Quote the entries below from the line with "This document provides" through the line with "- Generate updated", both ends included, and only those lines.

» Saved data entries
╭──

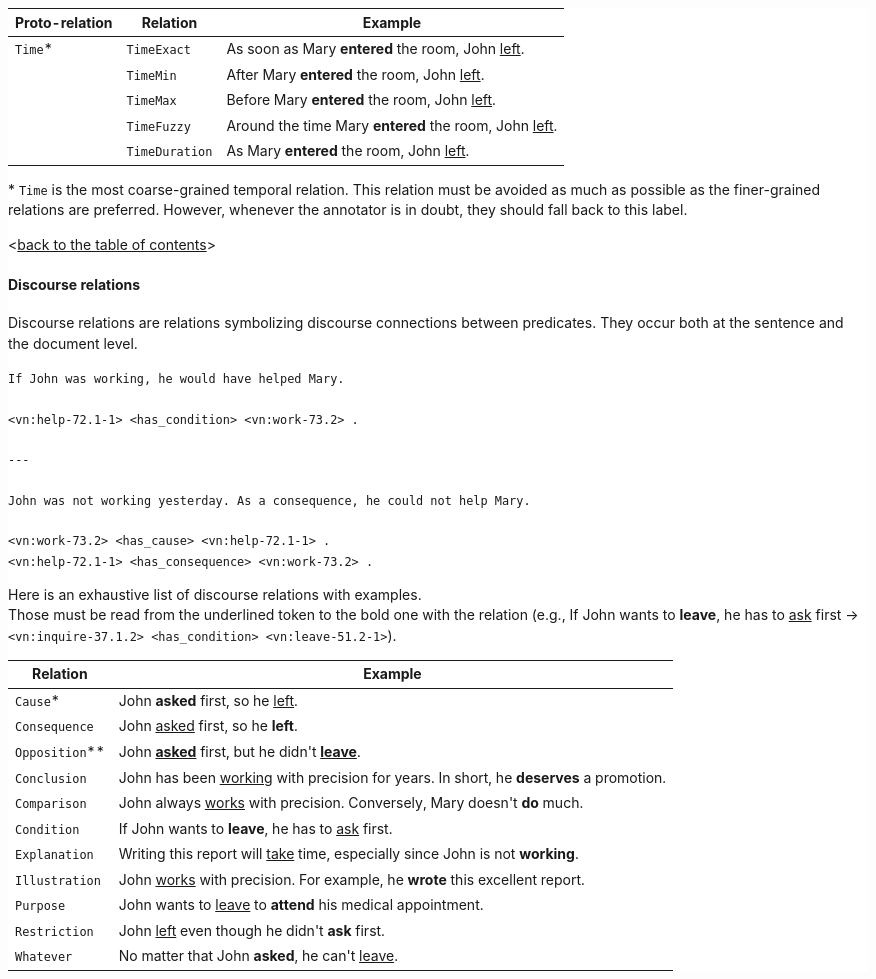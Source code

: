 | Proto-relation | Relation       | Example                                                          |
|----------------|----------------|------------------------------------------------------------------|
| `Time`\*       | `TimeExact`    | As soon as Mary **entered** the room, John <ins>left</ins>.      |
|                | `TimeMin`      | After Mary **entered** the room, John <ins>left</ins>.           |
|                | `TimeMax`      | Before Mary **entered** the room, John <ins>left</ins>.          |
|                | `TimeFuzzy`    | Around the time Mary **entered** the room, John <ins>left</ins>. |
|                | `TimeDuration` | As Mary **entered** the room, John <ins>left</ins>.              |

\* `Time` is the most coarse-grained temporal relation. This relation must be avoided as much as possible as the
finer-grained relations are preferred. However, whenever the annotator is in doubt, they should fall back to this label.

<[back to the table of contents](#table-of-contents)>
#### Discourse relations

Discourse relations are relations symbolizing discourse connections between predicates. 
They occur both at the sentence and the document level.

```console
If John was working, he would have helped Mary.

<vn:help-72.1-1> <has_condition> <vn:work-73.2> .

---

John was not working yesterday. As a consequence, he could not help Mary.

<vn:work-73.2> <has_cause> <vn:help-72.1-1> .
<vn:help-72.1-1> <has_consequence> <vn:work-73.2> .
```

Here is an exhaustive list of discourse relations with examples.  
Those must be read from the underlined token to the bold one with the relation 
(e.g., If John wants to **leave**, he has to <ins>ask</ins> first 
-> `<vn:inquire-37.1.2> <has_condition> <vn:leave-51.2-1>`). 

| Relation        | Example                                                                                           |
|-----------------|---------------------------------------------------------------------------------------------------|
| `Cause`\*       | John **asked** first, so he <ins>left</ins>.                                                      |
| `Consequence`   | John <ins>asked</ins> first, so he **left**.                                                      |
| `Opposition`\** | John <ins>**asked**</ins> first, but he didn't <ins>**leave**</ins>.                              |
| `Conclusion`    | John has been <ins>working</ins> with precision for years. In short, he **deserves** a promotion. |
| `Comparison`    | John always <ins>works</ins> with precision. Conversely, Mary doesn't **do** much.                |
| `Condition`     | If John wants to **leave**, he has to <ins>ask</ins> first.                                       |
| `Explanation`   | Writing this report will <ins>take</ins> time, especially since John is not **working**.          |
| `Illustration`  | John <ins>works</ins> with precision. For example, he **wrote** this excellent report.            |
| `Purpose`       | John wants to <ins>leave</ins> to **attend** his medical appointment.                             |
| `Restriction`   | John <ins>left</ins> even though he didn't **ask** first.                                         |
| `Whatever`      | No matter that John **asked**, he can't <ins>leave</ins>.                                         |
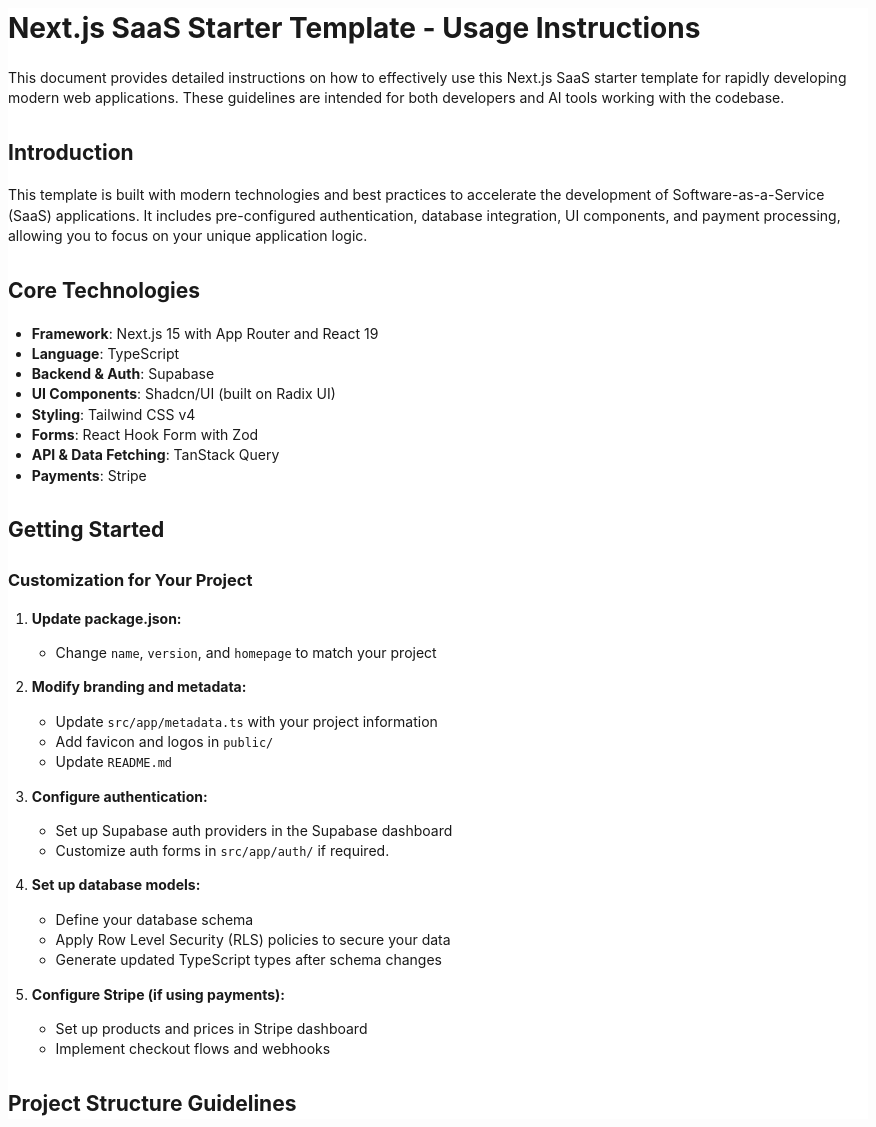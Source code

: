 # Next.js SaaS Starter Template - Usage Instructions

This document provides detailed instructions on how to effectively use this Next.js SaaS starter template for rapidly developing modern web applications. These guidelines are intended for both developers and AI tools working with the codebase.

## Introduction

This template is built with modern technologies and best practices to accelerate the development of Software-as-a-Service (SaaS) applications. It includes pre-configured authentication, database integration, UI components, and payment processing, allowing you to focus on your unique application logic.

## Core Technologies

- **Framework**: Next.js 15 with App Router and React 19
- **Language**: TypeScript
- **Backend & Auth**: Supabase
- **UI Components**: Shadcn/UI (built on Radix UI)
- **Styling**: Tailwind CSS v4
- **Forms**: React Hook Form with Zod
- **API & Data Fetching**: TanStack Query
- **Payments**: Stripe

## Getting Started

### Customization for Your Project

1. **Update package.json:**
   - Change `name`, `version`, and `homepage` to match your project

2. **Modify branding and metadata:**
   - Update `src/app/metadata.ts` with your project information
   - Add favicon and logos in `public/`
   - Update `README.md`

3. **Configure authentication:**
   - Set up Supabase auth providers in the Supabase dashboard
   - Customize auth forms in `src/app/auth/` if required.

4. **Set up database models:**
   - Define your database schema
   - Apply Row Level Security (RLS) policies to secure your data
   - Generate updated TypeScript types after schema changes

5. **Configure Stripe (if using payments):**
   - Set up products and prices in Stripe dashboard
   - Implement checkout flows and webhooks

## Project Structure Guidelines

╰──

» Result of the exercise
This document provides detailed instructions on how to effectively use this Next.js SaaS starter template for rapidly developing modern web applications. These guidelines are intended for both developers and AI tools working with the codebase.

## Introduction

This template is built with modern technologies and best practices to accelerate the development of Software-as-a-Service (SaaS) applications. It includes pre-configured authentication, database integration, UI components, and payment processing, allowing you to focus on your unique application logic.

## Core Technologies

- **Framework**: Next.js 15 with App Router and React 19
- **Language**: TypeScript
- **Backend & Auth**: Supabase
- **UI Components**: Shadcn/UI (built on Radix UI)
- **Styling**: Tailwind CSS v4
- **Forms**: React Hook Form with Zod
- **API & Data Fetching**: TanStack Query
- **Payments**: Stripe

## Getting Started

### Customization for Your Project

1. **Update package.json:**
   - Change `name`, `version`, and `homepage` to match your project

2. **Modify branding and metadata:**
   - Update `src/app/metadata.ts` with your project information
   - Add favicon and logos in `public/`
   - Update `README.md`

3. **Configure authentication:**
   - Set up Supabase auth providers in the Supabase dashboard
   - Customize auth forms in `src/app/auth/` if required.

4. **Set up database models:**
   - Define your database schema
   - Apply Row Level Security (RLS) policies to secure your data
   - Generate updated TypeScript types after schema changes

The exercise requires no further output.